Step 1: Understanding the Concept:
The distance of a point from a coordinate axis is found by projecting the point onto the plane perpendicular to that axis. For instance, the distance from $P(x,y,z)$ to the x-axis is the distance from $P$ to its projection $(x, 0, 0)$. The sum of the squares of these distances relates directly to the squared distance from the origin.
Step 2: Key Formula or Approach:
1. Distance from $P(x,y,z)$ to the x-axis: $d_x = \sqrt{y^2 + z^2}$.

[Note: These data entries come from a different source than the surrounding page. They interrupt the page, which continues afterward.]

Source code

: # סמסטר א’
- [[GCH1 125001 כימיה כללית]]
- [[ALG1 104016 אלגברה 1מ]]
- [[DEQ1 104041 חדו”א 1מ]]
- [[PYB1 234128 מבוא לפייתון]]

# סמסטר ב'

2. Distance from $P(x,y,z)$ to the y-axis: $d_y = \sqrt{x^2 + z^2}$.
3. Distance from $P(x,y,z)$ to the z-axis: $d_z = \sqrt{x^2 + y^2}$.
4. Distance from $P(x,y,z)$ to the origin: $d_O = \sqrt{x^2 + y^2 + z^2}$.
Step 3: Detailed Explanation:
Calculate the squares of the distances from the coordinate axes:
Square of distance from x-axis: $d_x^2 = y^2 + z^2$
Square of distance from y-axis: $d_y^2 = x^2 + z^2$
Square of distance from z-axis: $d_z^2 = x^2 + y^2$
The problem states that the sum of these squared distances is 242:
\[ (y^2 + z^2) + (x^2 + z^2) + (x^2 + y^2) = 242 \]
Combine like terms:
\[ 2x^2 + 2y^2 + 2z^2 = 242 \]
Factor out the 2:
\[ 2(x^2 + y^2 + z^2) = 242 \]
Divide by 2:
\[ x^2 + y^2 + z^2 = 121 \]
The expression $x^2 + y^2 + z^2$ represents the square of the distance of point $P$ from the origin $(0,0,0)$.
Let the distance from the origin be $D$. Then $D^2 = x^2 + y^2 + z^2$.
\[ D^2 = 121 \]
Taking the square root (distance must be positive):
\[ D = \sqrt{121} = 11 \]
Step 4: Final Answer:
The distance of the point P from the origin is 11 units.